The different states were at constant war with one another, and the uncertainty of succession to the chieftainship opened the way for interminable broils within the limits of each state.

Among the numerous aspirants within the same family who were more or less eligible for election to the chieftainship the most sanguinary wars arose, all the more embittered because the warfare was between men of the same kith and kin. Even after the introduction of tanistry, by which the successor was designated by the reigning chief and recognized by the people during his lifetime—a system intended to put an end to these tribal disputes—personal ambition or force of character continued to disturb the regularity of the succession. To guard against this there were to be found in every chieftain's courtyard a number of unfortunate youths of high position who were held in confinement, either to secure them from disputing the position of the chief or as hostages for the fealty of their families. Many of them passed long periods in imprisonment, and they were liable at any moment to be blinded or killed in their fetters if their friends showed any disposition to support their claims or if their captors had any reason to doubt the fidelity either of their relations or of their clan. On almost every page of the annals we read of the blinding or execution of some one or more of these unhappy lads, whose only crime was to have been born within the limits of the succession to the lordship of their people.[29]

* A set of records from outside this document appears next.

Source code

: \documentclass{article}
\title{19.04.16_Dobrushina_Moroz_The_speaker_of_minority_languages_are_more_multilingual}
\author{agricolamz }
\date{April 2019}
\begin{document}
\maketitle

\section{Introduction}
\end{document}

Nor, when the chief was elected and inaugurated, was the clan permitted to settle down in peace. Every prince or chief, as soon as he was elected, thought it incumbent on him to prove his right to the chieftaincy above his competitors, whom his elevation had defeated and disappointed, by reducing any outstanding province or state that declined to recognize his authority. These expeditions were known as the creacht righi, or regal raids, and they were a constant pretext for external wars.

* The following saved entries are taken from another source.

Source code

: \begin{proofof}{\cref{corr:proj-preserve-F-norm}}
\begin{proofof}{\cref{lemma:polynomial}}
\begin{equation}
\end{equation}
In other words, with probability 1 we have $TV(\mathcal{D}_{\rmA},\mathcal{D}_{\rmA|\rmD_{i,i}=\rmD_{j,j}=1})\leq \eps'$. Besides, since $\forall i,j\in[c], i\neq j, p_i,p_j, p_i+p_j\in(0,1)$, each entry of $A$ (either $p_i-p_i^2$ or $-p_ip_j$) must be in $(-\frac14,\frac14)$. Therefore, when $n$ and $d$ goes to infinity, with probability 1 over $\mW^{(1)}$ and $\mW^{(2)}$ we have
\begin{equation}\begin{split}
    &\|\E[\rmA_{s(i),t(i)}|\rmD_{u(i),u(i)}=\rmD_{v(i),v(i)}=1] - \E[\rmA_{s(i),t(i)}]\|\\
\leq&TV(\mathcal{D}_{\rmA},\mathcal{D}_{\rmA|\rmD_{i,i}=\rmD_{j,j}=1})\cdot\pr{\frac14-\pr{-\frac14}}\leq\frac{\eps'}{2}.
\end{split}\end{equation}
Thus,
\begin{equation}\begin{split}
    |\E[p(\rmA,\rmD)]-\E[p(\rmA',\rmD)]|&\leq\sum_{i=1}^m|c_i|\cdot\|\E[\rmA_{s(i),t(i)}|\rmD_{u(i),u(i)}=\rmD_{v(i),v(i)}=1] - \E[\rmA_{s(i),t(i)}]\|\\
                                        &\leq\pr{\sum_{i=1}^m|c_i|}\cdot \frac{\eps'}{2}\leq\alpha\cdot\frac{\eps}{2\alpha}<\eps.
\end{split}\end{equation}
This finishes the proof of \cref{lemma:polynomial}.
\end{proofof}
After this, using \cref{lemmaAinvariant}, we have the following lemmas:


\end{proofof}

The rule of succession to the High Kingship equally forbade any possibility of quiet; for any aspirant to the high position from the North to become eligible must possess, besides his own province of Ulster, one province in the South; and an aspirant from Munster must in like manner have the command of Connacht or one of the other provinces besides his own kingdom. Hence the warlike expeditions and circuits made by princes aiming at the supreme power, often undertaken even before the death of the reigning monarch, with a view to establishing their right to the succession. Such a custom cut at the root of any consolidation of the monarchy and led to interminable wars for the supreme authority.[30]

Thus, although in many directions progress had been made during the eleventh and twelfth centuries, the political organization showed no tendency toward settling down into any shape that promised a peaceable or progressive native rule. The Ireland into which the Normans precipitated themselves toward the close of the latter century found the country, so far as the general administration of the provinces was concerned, in a state of anarchy. They added one more factor to the already entangled situation.

If from a political point of view the country showed little progress, it is otherwise when we turn to art, architecture, and poetry. The Irish continued to build their churches on the small scale founded on traditions believed to have been handed down by St Patrick, and when St Malachy, fresh from seeing the great churches of York, Clairvaux, and Rome, proposed to erect a stone oratory at Bangor in 1140 the people were scandalized. They “drew attention to Malachy's frivolity, shuddered at the novelty, and exaggerated the expense.”[31] But the richness with which these small buildings were decorated gives them a distinct place in the original developments of Romanesque.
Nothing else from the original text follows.